Berita Anggota Parlemen

Pegawai DJP Tersangkut Kasus Suap, Angota Komisi XI DPR Sentil Sri Mulyani

sumber berita , 03-03-2021

Anggota Komisi XI DPR RI Misbakhun “menyentil” Menteri Keuangan Sri Mulyani Indrawati terkait adanya pegawai Direktorat Jenderal Pajak (Ditjen Pajak) yang terlibat dalam kasus suap. 

Menurut dia, kasus ini harusnya bisa menjadi momentum bagi Sri Mulyani untuk memperketat pengawasan kepada anak buahnya. 

“Ini momentum terbaik untuk melakukan penilaian kembali tentang kinerja Menteri Keuangan secara lebih menyeluruh dalam kaitan pengawasan terhadap direktorat jenderal yang berada dalam rentang kendali Kementerian Keuangan,” ujar Misbakhun dalam keterangan tertulisnya, Rabu (3/3/2021).

Politisi Partai Golkar ini menilai, ada tanggung jawab Sri Mulyani sebagai menteri dalam kasus ini. 

Ke depannya, dia meminta agar Kementerian Keungan melakukan pencegahan agar kasus serupa tak terulang kembali. 

“Menteri Keuangan harus mengambil porsi tanggung jawabnya sebagai seorang menteri. 

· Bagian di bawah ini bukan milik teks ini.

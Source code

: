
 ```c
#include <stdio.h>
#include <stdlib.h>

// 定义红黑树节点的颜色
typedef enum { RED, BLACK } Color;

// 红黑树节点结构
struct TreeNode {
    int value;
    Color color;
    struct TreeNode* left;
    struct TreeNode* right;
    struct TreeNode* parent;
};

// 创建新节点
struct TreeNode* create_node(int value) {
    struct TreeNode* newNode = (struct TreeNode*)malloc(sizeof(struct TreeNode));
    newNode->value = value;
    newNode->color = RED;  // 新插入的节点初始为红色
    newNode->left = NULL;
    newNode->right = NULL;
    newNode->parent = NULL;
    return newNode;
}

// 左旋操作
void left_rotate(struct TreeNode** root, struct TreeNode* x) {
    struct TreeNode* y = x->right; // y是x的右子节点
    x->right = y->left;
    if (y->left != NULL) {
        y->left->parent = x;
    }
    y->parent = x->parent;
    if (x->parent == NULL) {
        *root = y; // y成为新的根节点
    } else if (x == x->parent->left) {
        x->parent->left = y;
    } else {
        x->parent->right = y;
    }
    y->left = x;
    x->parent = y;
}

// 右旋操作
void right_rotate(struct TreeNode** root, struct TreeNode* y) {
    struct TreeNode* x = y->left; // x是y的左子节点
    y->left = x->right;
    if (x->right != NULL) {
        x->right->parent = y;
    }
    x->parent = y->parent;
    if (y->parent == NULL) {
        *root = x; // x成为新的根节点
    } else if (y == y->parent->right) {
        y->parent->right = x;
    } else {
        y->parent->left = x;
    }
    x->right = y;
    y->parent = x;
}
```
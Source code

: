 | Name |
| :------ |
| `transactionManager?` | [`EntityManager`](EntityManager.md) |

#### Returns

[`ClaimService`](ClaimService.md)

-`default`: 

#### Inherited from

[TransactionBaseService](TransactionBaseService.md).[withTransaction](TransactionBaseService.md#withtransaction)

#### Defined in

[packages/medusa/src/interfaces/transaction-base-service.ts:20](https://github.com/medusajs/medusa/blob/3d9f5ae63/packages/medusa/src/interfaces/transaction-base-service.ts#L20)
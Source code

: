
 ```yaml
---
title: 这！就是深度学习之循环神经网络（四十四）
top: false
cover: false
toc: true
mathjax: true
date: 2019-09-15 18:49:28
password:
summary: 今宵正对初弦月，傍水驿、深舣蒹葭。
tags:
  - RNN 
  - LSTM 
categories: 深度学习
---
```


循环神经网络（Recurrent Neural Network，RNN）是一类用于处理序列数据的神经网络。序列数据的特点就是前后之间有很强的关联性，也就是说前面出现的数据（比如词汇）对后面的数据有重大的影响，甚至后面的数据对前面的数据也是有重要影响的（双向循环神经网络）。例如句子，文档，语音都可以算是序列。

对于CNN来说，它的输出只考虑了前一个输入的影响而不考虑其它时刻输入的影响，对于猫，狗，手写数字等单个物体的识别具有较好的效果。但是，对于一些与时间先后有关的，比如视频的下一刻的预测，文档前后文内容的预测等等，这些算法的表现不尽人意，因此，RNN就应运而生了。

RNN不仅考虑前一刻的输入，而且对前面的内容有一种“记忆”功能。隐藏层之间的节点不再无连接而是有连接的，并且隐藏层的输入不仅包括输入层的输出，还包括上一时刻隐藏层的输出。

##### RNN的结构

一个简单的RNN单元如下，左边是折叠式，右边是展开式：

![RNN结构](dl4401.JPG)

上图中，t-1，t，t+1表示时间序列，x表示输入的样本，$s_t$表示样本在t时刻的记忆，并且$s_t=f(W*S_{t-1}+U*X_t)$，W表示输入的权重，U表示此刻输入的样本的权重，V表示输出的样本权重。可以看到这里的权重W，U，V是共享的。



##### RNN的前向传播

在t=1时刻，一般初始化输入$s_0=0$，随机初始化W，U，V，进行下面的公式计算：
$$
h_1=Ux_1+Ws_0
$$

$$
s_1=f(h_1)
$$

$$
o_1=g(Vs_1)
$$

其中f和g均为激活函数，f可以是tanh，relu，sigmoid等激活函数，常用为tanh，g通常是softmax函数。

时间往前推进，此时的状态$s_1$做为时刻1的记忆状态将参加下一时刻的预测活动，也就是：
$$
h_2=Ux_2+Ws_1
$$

Karena dampak dan risiko organisasi tetap ada di Kemetrian Keuangan. Termasuk Menteri Keuangan harus menyiapkan mitigasi risikonya,” kata Misbakhun. 

Misbakhun menambahkan, ruang terjadinya korupsi di Ditjen Pajak sangat besar. 

Dia mengakui telah ada pengawasan internal yang dilakukan Kementerian Keuangan untuk mencegah terjadinya korupsi. 

Selain itu, Kementerian Keuangan juga telah bekerja sama dengan Komisi Pemberantasan Korupsi (KPK) untuk pencegahan korupsi. 

“Namun, demikian korupsi tetap korupsi, tidak ada toleransi kapan pun, di mana pun dan oleh siapa pun. Hukum tetap harus ditegakkan," kata Misbakhun.

Misbakhun menambahkan, kejadian ini bisa menjadi pembelajaran sekaligus peringatan untuk seluruh pegawai pajak dan Wajib Pajak bahwa ruang korupsi semakin sempit. 

"Jangan hanya melihat kepada Pegawai Pajak, tetapi harus ditekankan bahwa peringatan ini juga untuk Wajib Pajak,” lanjut dia. 

Di sisi lain, Misbakhun tetap mengapresiasi pegawai Ditjen Pajak yang benar-benar bekerja keras dalam menghimpun penerimaan negara. 

Dia meminta jangan sampai dengan adanya satu kasus korupsi ini membuat kita melupakan bahwa masih ada 45.000 orang yang bekerja dengan baik untuk sektor pendapatan negara. 

“Jangan sampai mereka menjadi tidak bersemangat dalam bekerja, karena kerja keras mereka sangat menentukan berapa besarnya utang yang harus dilakukan oleh negara untuk menutup kekurangan pendanaan APBN. 

Kerja keras pegawai Ditjen Pajak adalah penentu besaran defisit APBN kita,” ucap dia. 

Diberitakan sebelumnya, KPK tengah mengusut dugaan suap terkait pajak dengan nilai suap mencapai puluhan miliar rupiah. 

Wakil Ketua KPK Alexander Marwata mengungkapkan, modus dalam kasus suap ini serupa dengan kasus-kasus yang pernah ditangani KPK sebelumnya, yakni wajib pajak menyuap pemeriksa pajak agar nilai pajaknya menjadi rendah. "Nilai suapnya besar juga, puluhan miliar. 

Tidak salah itu juga melibatkan tim pemeriksa. 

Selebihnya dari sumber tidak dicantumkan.